Reconstitution of erythroid, megakaryocyte and myeloid hematopoietic support function with neutralizing antibodies against IL-4 and TGFbeta1 in long-term bone marrow cultures infected with LP-BM5 murine leukemia virus.

Murine acquired immunodeficiency syndrome (MAIDS) induced by a defective LP-BM5 murine leukemia virus (MuLV) produces hematopoietic cytopenias similar to HIV in patients with AIDS. The pathogenesis of MAIDS induced cytopenias remains obscure; however, direct retroviral infection of bone marrow stroma has been implicated to play a role. To evaluate the consequential effect of viral infection, primary stromal cell cultures were transiently incubated in vitro with LP-BM5 MuLV viral supernatant.

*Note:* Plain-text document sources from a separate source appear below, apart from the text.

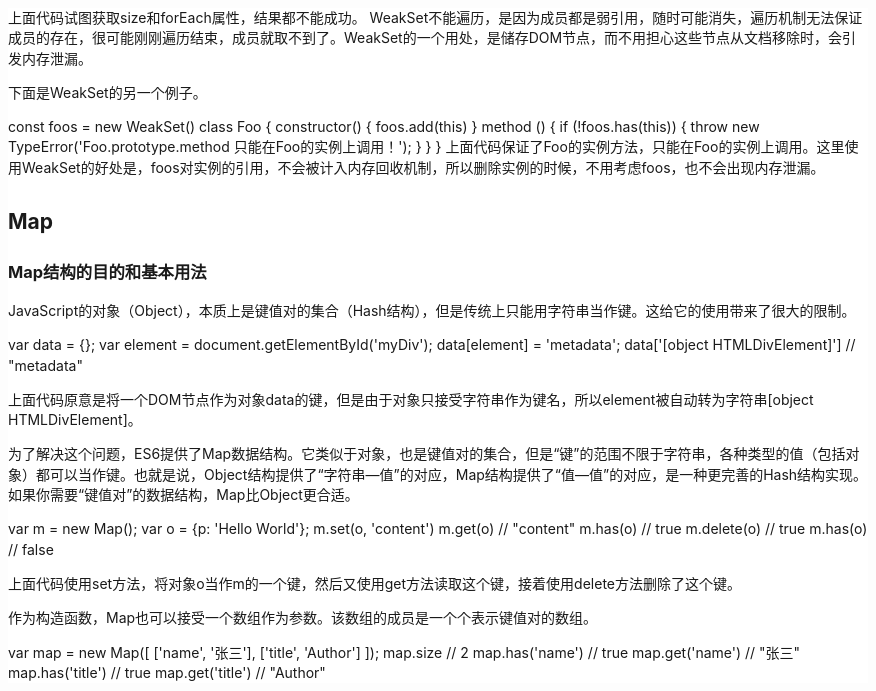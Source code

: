 上面代码试图获取size和forEach属性，结果都不能成功。
WeakSet不能遍历，是因为成员都是弱引用，随时可能消失，遍历机制无法保证成员的存在，很可能刚刚遍历结束，成员就取不到了。WeakSet的一个用处，是储存DOM节点，而不用担心这些节点从文档移除时，会引发内存泄漏。

下面是WeakSet的另一个例子。

 const foos = new WeakSet()
 class Foo {
  constructor() {
    foos.add(this)
   }
  method () {
   if (!foos.has(this)) {
    throw new TypeError('Foo.prototype.method 只能在Foo的实例上调用！');
   }
  }
 }
上面代码保证了Foo的实例方法，只能在Foo的实例上调用。这里使用WeakSet的好处是，foos对实例的引用，不会被计入内存回收机制，所以删除实例的时候，不用考虑foos，也不会出现内存泄漏。

## Map

### Map结构的目的和基本用法

JavaScript的对象（Object），本质上是键值对的集合（Hash结构），但是传统上只能用字符串当作键。这给它的使用带来了很大的限制。

 var data = {};
 var element = document.getElementById('myDiv');
 data[element] = 'metadata';
 data['[object HTMLDivElement]'] // "metadata"

上面代码原意是将一个DOM节点作为对象data的键，但是由于对象只接受字符串作为键名，所以element被自动转为字符串[object HTMLDivElement]。

为了解决这个问题，ES6提供了Map数据结构。它类似于对象，也是键值对的集合，但是“键”的范围不限于字符串，各种类型的值（包括对象）都可以当作键。也就是说，Object结构提供了“字符串—值”的对应，Map结构提供了“值—值”的对应，是一种更完善的Hash结构实现。如果你需要“键值对”的数据结构，Map比Object更合适。

 var m = new Map();
 var o = {p: 'Hello World'};
 m.set(o, 'content')
 m.get(o) // "content"
 m.has(o) // true
 m.delete(o) // true
 m.has(o) // false

上面代码使用set方法，将对象o当作m的一个键，然后又使用get方法读取这个键，接着使用delete方法删除了这个键。

作为构造函数，Map也可以接受一个数组作为参数。该数组的成员是一个个表示键值对的数组。

 var map = new Map([
 ['name', '张三'],
 ['title', 'Author']
 ]);
 map.size // 2
 map.has('name') // true
 map.get('name') // "张三"
 map.has('title') // true
 map.get('title') // "Author"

Reverse transcription polymerase chain reaction (RT-PCR) and Southern blot hybridization revealed that defective LP-BM5 MuLV infection resulted in elevated levels of IL-4 and TGFbeta1 transcript expression in infected stromal cells. The increased expression of both IL-4 and TGFbeta1 transcripts was associated with enhanced production of corresponding proteins as determined by quantitative western blot analyses. Hematopoietic reconstitution assays revealed that the hematopoietic support function of stromal cells was significantly reduced following transient exposure to LP-BM5 MuLV. The production of nonadherent mononuclear cells and the growth of myeloid, megakaryocyte and erythroid lineages were all suppressed in infected cultures. Culture supernatant conditioned by infected stromal cells demonstrated growth-inhibitory activity for hematopoietic progenitor colony formation. This growth-inhibitory activity could be significantly abolished by addition of anti-IL-4 and/or anti-TGFbeta1 neutralizing antibodies to the culture supernatant or directly to the stromal cell cultures. This study demonstrates LP-BM5 MuLV increases two known cytokines to suppress hematopoiesis implicating viral infection can directly suppress hematopoiesis mediated by inhibitors released from marrow stroma.